Document images with source code:

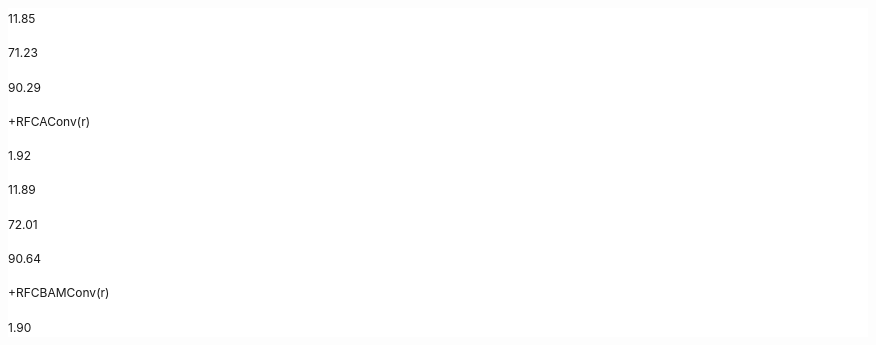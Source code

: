   <td width="90" valign="top" style="width:67.2pt;border-top:none;border-left:none;
  border-bottom:solid windowtext 1.0pt;border-right:solid windowtext 1.0pt;
  mso-border-top-alt:solid windowtext .5pt;mso-border-left-alt:solid windowtext .5pt;
  mso-border-alt:solid windowtext .5pt;padding:0cm 5.4pt 0cm 5.4pt">
  <p class="MsoNormal"><span lang="EN-US" style="font-size:9.0pt">11.85<o:p></o:p></span></p>
  </td>
  <td width="48" valign="top" style="width:36.0pt;border-top:none;border-left:none;
  border-bottom:solid windowtext 1.0pt;border-right:solid windowtext 1.0pt;
  mso-border-top-alt:solid windowtext .5pt;mso-border-left-alt:solid windowtext .5pt;
  mso-border-alt:solid windowtext .5pt;padding:0cm 5.4pt 0cm 5.4pt">
  <p class="MsoNormal"><span lang="EN-US" style="font-size:9.0pt">71.23<o:p></o:p></span></p>
  </td>
  <td width="48" valign="top" style="width:36.0pt;border-top:none;border-left:none;
  border-bottom:solid windowtext 1.0pt;border-right:solid windowtext 1.0pt;
  mso-border-top-alt:solid windowtext .5pt;mso-border-left-alt:solid windowtext .5pt;
  mso-border-alt:solid windowtext .5pt;padding:0cm 5.4pt 0cm 5.4pt">
  <p class="MsoNormal"><span lang="EN-US" style="font-size:9.0pt">90.29<o:p></o:p></span></p>
  </td>
 </tr>
 <tr style="mso-yfti-irow:6">
  <td width="92" valign="top" style="width:69.2pt;border:solid windowtext 1.0pt;
  border-top:none;mso-border-top-alt:solid windowtext .5pt;mso-border-alt:solid windowtext .5pt;
  padding:0cm 5.4pt 0cm 5.4pt">
  <p class="MsoNormal"><span lang="EN-US" style="font-size:9.0pt">+<span class="SpellE">RFCAConv</span>(r)<o:p></o:p></span></p>
  </td>
  <td width="63" valign="top" style="width:47.1pt;border-top:none;border-left:none;
  border-bottom:solid windowtext 1.0pt;border-right:solid windowtext 1.0pt;
  mso-border-top-alt:solid windowtext .5pt;mso-border-left-alt:solid windowtext .5pt;
  mso-border-alt:solid windowtext .5pt;padding:0cm 5.4pt 0cm 5.4pt">
  <p class="MsoNormal"><span lang="EN-US" style="font-size:9.0pt">1.92<o:p></o:p></span></p>
  </td>
  <td width="90" valign="top" style="width:67.2pt;border-top:none;border-left:none;
  border-bottom:solid windowtext 1.0pt;border-right:solid windowtext 1.0pt;
  mso-border-top-alt:solid windowtext .5pt;mso-border-left-alt:solid windowtext .5pt;
  mso-border-alt:solid windowtext .5pt;padding:0cm 5.4pt 0cm 5.4pt">
  <p class="MsoNormal"><span lang="EN-US" style="font-size:9.0pt">11.89<o:p></o:p></span></p>
  </td>
  <td width="48" valign="top" style="width:36.0pt;border-top:none;border-left:none;
  border-bottom:solid windowtext 1.0pt;border-right:solid windowtext 1.0pt;
  mso-border-top-alt:solid windowtext .5pt;mso-border-left-alt:solid windowtext .5pt;
  mso-border-alt:solid windowtext .5pt;padding:0cm 5.4pt 0cm 5.4pt">
  <p class="MsoNormal"><span lang="EN-US" style="font-size:9.0pt">72.01<o:p></o:p></span></p>
  </td>
  <td width="48" valign="top" style="width:36.0pt;border-top:none;border-left:none;
  border-bottom:solid windowtext 1.0pt;border-right:solid windowtext 1.0pt;
  mso-border-top-alt:solid windowtext .5pt;mso-border-left-alt:solid windowtext .5pt;
  mso-border-alt:solid windowtext .5pt;padding:0cm 5.4pt 0cm 5.4pt">
  <p class="MsoNormal"><span lang="EN-US" style="font-size:9.0pt">90.64<o:p></o:p></span></p>
  </td>
 </tr>
 <tr style="mso-yfti-irow:7;mso-yfti-lastrow:yes">
  <td width="92" valign="top" style="width:69.2pt;border:solid windowtext 1.0pt;
  border-top:none;mso-border-top-alt:solid windowtext .5pt;mso-border-alt:solid windowtext .5pt;
  padding:0cm 5.4pt 0cm 5.4pt">
  <p class="MsoNormal"><span lang="EN-US" style="font-size:9.0pt">+<span class="SpellE">RFCBAMConv</span>(r)<o:p></o:p></span></p>
  </td>
  <td width="63" valign="top" style="width:47.1pt;border-top:none;border-left:none;
  border-bottom:solid windowtext 1.0pt;border-right:solid windowtext 1.0pt;
  mso-border-top-alt:solid windowtext .5pt;mso-border-left-alt:solid windowtext .5pt;
  mso-border-alt:solid windowtext .5pt;padding:0cm 5.4pt 0cm 5.4pt">
  <p class="MsoNormal"><span lang="EN-US" style="font-size:9.0pt">1.90<o:p></o:p></span></p>
  </td>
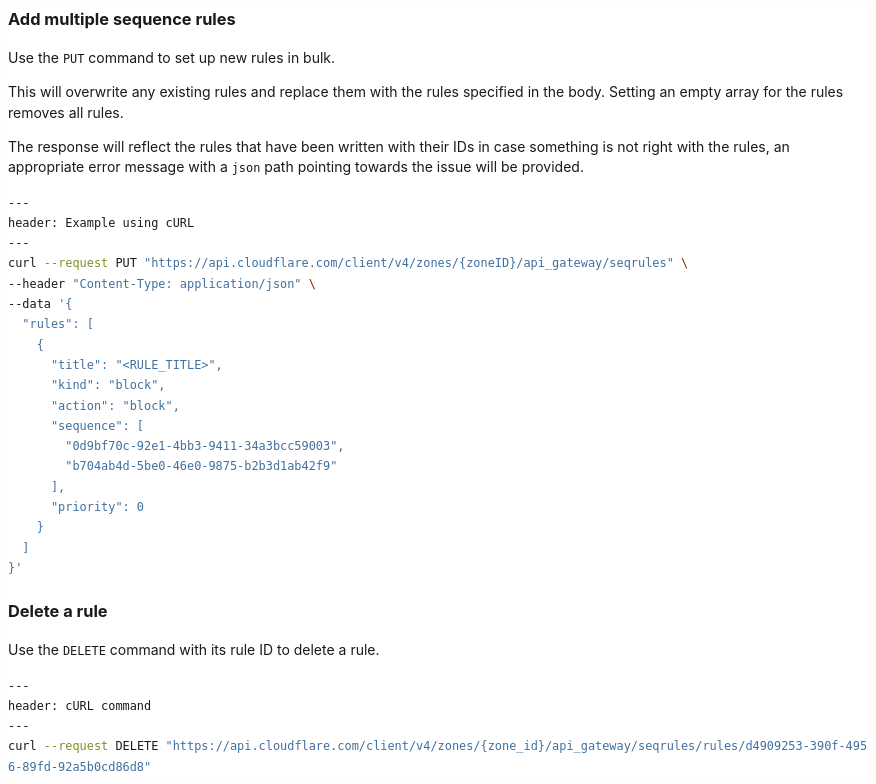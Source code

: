 ### Add multiple sequence rules

Use the `PUT` command to set up new rules in bulk.

This will overwrite any existing rules and replace them with the rules specified in the body. Setting an empty array for the rules removes all rules.

The response will reflect the rules that have been written with their IDs in case something is not right with the rules, an appropriate error message with a `json` path pointing towards the issue will be provided.

```bash
---
header: Example using cURL
---
curl --request PUT "https://api.cloudflare.com/client/v4/zones/{zoneID}/api_gateway/seqrules" \
--header "Content-Type: application/json" \
--data '{
  "rules": [
    {
      "title": "<RULE_TITLE>",
      "kind": "block",
      "action": "block",
      "sequence": [
        "0d9bf70c-92e1-4bb3-9411-34a3bcc59003",
        "b704ab4d-5be0-46e0-9875-b2b3d1ab42f9"
      ],
      "priority": 0
    }
  ]
}'
```

### Delete a rule

Use the `DELETE` command with its rule ID to delete a rule.

```bash
---
header: cURL command
---
curl --request DELETE "https://api.cloudflare.com/client/v4/zones/{zone_id}/api_gateway/seqrules/rules/d4909253-390f-4956-89fd-92a5b0cd86d8"
```
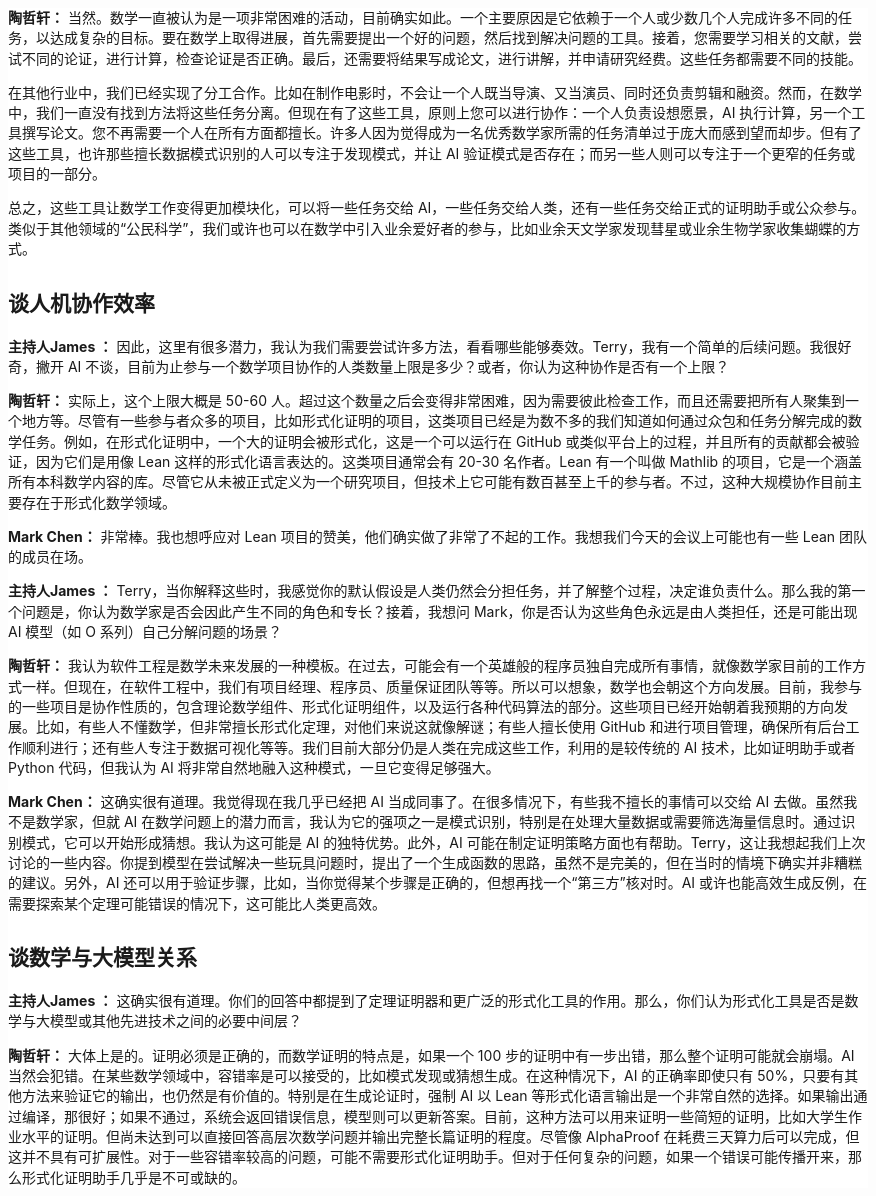 **陶哲轩：**
当然。数学一直被认为是一项非常困难的活动，目前确实如此。一个主要原因是它依赖于一个人或少数几个人完成许多不同的任务，以达成复杂的目标。要在数学上取得进展，首先需要提出一个好的问题，然后找到解决问题的工具。接着，您需要学习相关的文献，尝试不同的论证，进行计算，检查论证是否正确。最后，还需要将结果写成论文，进行讲解，并申请研究经费。这些任务都需要不同的技能。

在其他行业中，我们已经实现了分工合作。比如在制作电影时，不会让一个人既当导演、又当演员、同时还负责剪辑和融资。然而，在数学中，我们一直没有找到方法将这些任务分离。但现在有了这些工具，原则上您可以进行协作：一个人负责设想愿景，AI
执行计算，另一个工具撰写论文。您不再需要一个人在所有方面都擅长。许多人因为觉得成为一名优秀数学家所需的任务清单过于庞大而感到望而却步。但有了这些工具，也许那些擅长数据模式识别的人可以专注于发现模式，并让
AI 验证模式是否存在；而另一些人则可以专注于一个更窄的任务或项目的一部分。

总之，这些工具让数学工作变得更加模块化，可以将一些任务交给
AI，一些任务交给人类，还有一些任务交给正式的证明助手或公众参与。类似于其他领域的“公民科学”，我们或许也可以在数学中引入业余爱好者的参与，比如业余天文学家发现彗星或业余生物学家收集蝴蝶的方式。

## 谈人机协作效率

**主持人James ：** 因此，这里有很多潜力，我认为我们需要尝试许多方法，看看哪些能够奏效。Terry，我有一个简单的后续问题。我很好奇，撇开 AI
不谈，目前为止参与一个数学项目协作的人类数量上限是多少？或者，你认为这种协作是否有一个上限？

**陶哲轩：** 实际上，这个上限大概是 50-60
人。超过这个数量之后会变得非常困难，因为需要彼此检查工作，而且还需要把所有人聚集到一个地方等。尽管有一些参与者众多的项目，比如形式化证明的项目，这类项目已经是为数不多的我们知道如何通过众包和任务分解完成的数学任务。例如，在形式化证明中，一个大的证明会被形式化，这是一个可以运行在
GitHub 或类似平台上的过程，并且所有的贡献都会被验证，因为它们是用像 Lean 这样的形式化语言表达的。这类项目通常会有 20-30 名作者。Lean
有一个叫做 Mathlib
的项目，它是一个涵盖所有本科数学内容的库。尽管它从未被正式定义为一个研究项目，但技术上它可能有数百甚至上千的参与者。不过，这种大规模协作目前主要存在于形式化数学领域。

**Mark Chen：** 非常棒。我也想呼应对 Lean 项目的赞美，他们确实做了非常了不起的工作。我想我们今天的会议上可能也有一些 Lean
团队的成员在场。

**主持人James ：**
Terry，当你解释这些时，我感觉你的默认假设是人类仍然会分担任务，并了解整个过程，决定谁负责什么。那么我的第一个问题是，你认为数学家是否会因此产生不同的角色和专长？接着，我想问
Mark，你是否认为这些角色永远是由人类担任，还是可能出现 AI 模型（如 O 系列）自己分解问题的场景？

**陶哲轩：**
我认为软件工程是数学未来发展的一种模板。在过去，可能会有一个英雄般的程序员独自完成所有事情，就像数学家目前的工作方式一样。但现在，在软件工程中，我们有项目经理、程序员、质量保证团队等等。所以可以想象，数学也会朝这个方向发展。目前，我参与的一些项目是协作性质的，包含理论数学组件、形式化证明组件，以及运行各种代码算法的部分。这些项目已经开始朝着我预期的方向发展。比如，有些人不懂数学，但非常擅长形式化定理，对他们来说这就像解谜；有些人擅长使用
GitHub 和进行项目管理，确保所有后台工作顺利进行；还有些人专注于数据可视化等等。我们目前大部分仍是人类在完成这些工作，利用的是较传统的 AI
技术，比如证明助手或者 Python 代码，但我认为 AI 将非常自然地融入这种模式，一旦它变得足够强大。

**Mark Chen：** 这确实很有道理。我觉得现在我几乎已经把 AI 当成同事了。在很多情况下，有些我不擅长的事情可以交给 AI
去做。虽然我不是数学家，但就 AI
在数学问题上的潜力而言，我认为它的强项之一是模式识别，特别是在处理大量数据或需要筛选海量信息时。通过识别模式，它可以开始形成猜想。我认为这可能是 AI
的独特优势。此外，AI
可能在制定证明策略方面也有帮助。Terry，这让我想起我们上次讨论的一些内容。你提到模型在尝试解决一些玩具问题时，提出了一个生成函数的思路，虽然不是完美的，但在当时的情境下确实并非糟糕的建议。另外，AI
还可以用于验证步骤，比如，当你觉得某个步骤是正确的，但想再找一个“第三方”核对时。AI
或许也能高效生成反例，在需要探索某个定理可能错误的情况下，这可能比人类更高效。

## 谈数学与大模型关系

**主持人James ：**
这确实很有道理。你们的回答中都提到了定理证明器和更广泛的形式化工具的作用。那么，你们认为形式化工具是否是数学与大模型或其他先进技术之间的必要中间层？

**陶哲轩：** 大体上是的。证明必须是正确的，而数学证明的特点是，如果一个 100 步的证明中有一步出错，那么整个证明可能就会崩塌。AI
当然会犯错。在某些数学领域中，容错率是可以接受的，比如模式发现或猜想生成。在这种情况下，AI 的正确率即使只有
50%，只要有其他方法来验证它的输出，也仍然是有价值的。特别是在生成论证时，强制 AI 以 Lean
等形式化语言输出是一个非常自然的选择。如果输出通过编译，那很好；如果不通过，系统会返回错误信息，模型则可以更新答案。目前，这种方法可以用来证明一些简短的证明，比如大学生作业水平的证明。但尚未达到可以直接回答高层次数学问题并输出完整长篇证明的程度。尽管像
AlphaProof
在耗费三天算力后可以完成，但这并不具有可扩展性。对于一些容错率较高的问题，可能不需要形式化证明助手。但对于任何复杂的问题，如果一个错误可能传播开来，那么形式化证明助手几乎是不可或缺的。
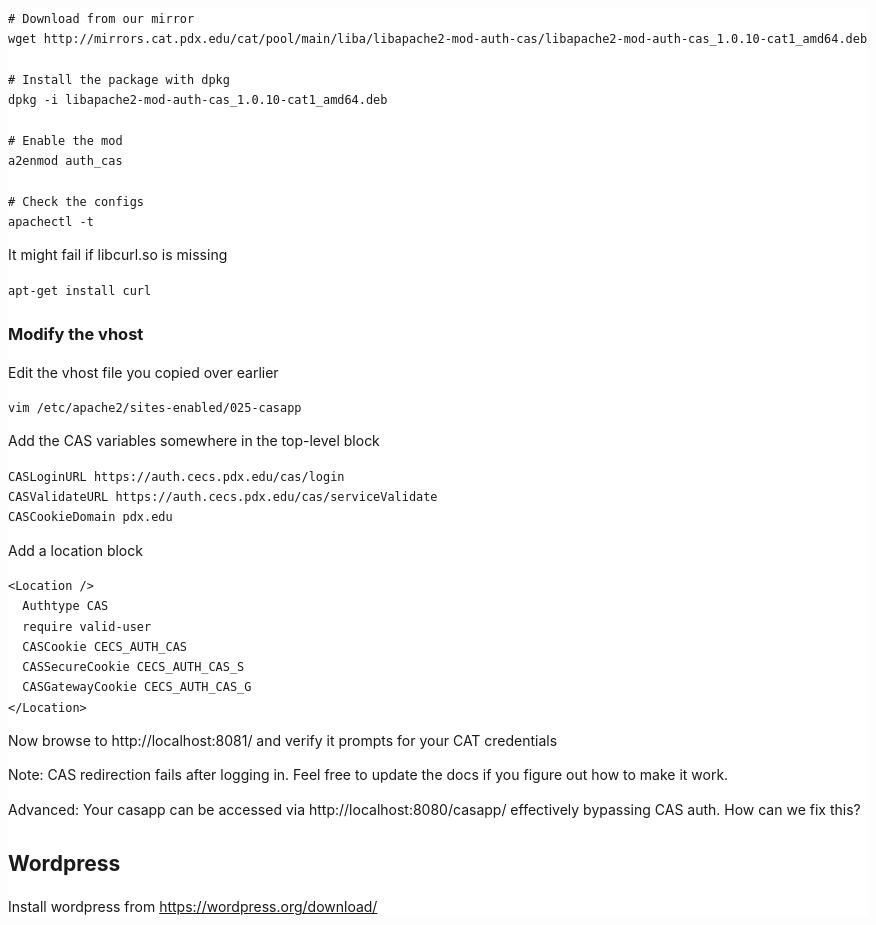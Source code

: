     # Download from our mirror
    wget http://mirrors.cat.pdx.edu/cat/pool/main/liba/libapache2-mod-auth-cas/libapache2-mod-auth-cas_1.0.10-cat1_amd64.deb
    
    # Install the package with dpkg
    dpkg -i libapache2-mod-auth-cas_1.0.10-cat1_amd64.deb

    # Enable the mod
    a2enmod auth_cas

    # Check the configs
    apachectl -t

It might fail if libcurl.so is missing

    apt-get install curl

### Modify the vhost

Edit the vhost file you copied over earlier

    vim /etc/apache2/sites-enabled/025-casapp

Add the CAS variables somewhere in the top-level block

    CASLoginURL https://auth.cecs.pdx.edu/cas/login
    CASValidateURL https://auth.cecs.pdx.edu/cas/serviceValidate
    CASCookieDomain pdx.edu

Add a location block

    <Location />
      Authtype CAS
      require valid-user
      CASCookie CECS_AUTH_CAS
      CASSecureCookie CECS_AUTH_CAS_S
      CASGatewayCookie CECS_AUTH_CAS_G
    </Location>

Now browse to http://localhost:8081/ and verify it prompts for your CAT credentials

Note: CAS redirection fails after logging in. Feel free to update the docs if you figure out how to make it work.

Advanced: Your casapp can be accessed via http://localhost:8080/casapp/ effectively bypassing CAS auth. How can we fix this?

Wordpress
---------

Install wordpress from https://wordpress.org/download/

◆ YOUR OBJECTIVE ◆
Return all lines of the data in which the string "size" appears.

◆ EXPECTED OUTPUT ◆
  <p class="MsoNormal"><span lang="EN-US" style="font-size:9.0pt">11.85<o:p></o:p></span></p>
  <p class="MsoNormal"><span lang="EN-US" style="font-size:9.0pt">71.23<o:p></o:p></span></p>
  <p class="MsoNormal"><span lang="EN-US" style="font-size:9.0pt">90.29<o:p></o:p></span></p>
  <p class="MsoNormal"><span lang="EN-US" style="font-size:9.0pt">+<span class="SpellE">RFCAConv</span>(r)<o:p></o:p></span></p>
  <p class="MsoNormal"><span lang="EN-US" style="font-size:9.0pt">1.92<o:p></o:p></span></p>
  <p class="MsoNormal"><span lang="EN-US" style="font-size:9.0pt">11.89<o:p></o:p></span></p>
  <p class="MsoNormal"><span lang="EN-US" style="font-size:9.0pt">72.01<o:p></o:p></span></p>
  <p class="MsoNormal"><span lang="EN-US" style="font-size:9.0pt">90.64<o:p></o:p></span></p>
  <p class="MsoNormal"><span lang="EN-US" style="font-size:9.0pt">+<span class="SpellE">RFCBAMConv</span>(r)<o:p></o:p></span></p>
  <p class="MsoNormal"><span lang="EN-US" style="font-size:9.0pt">1.90<o:p></o:p></span></p>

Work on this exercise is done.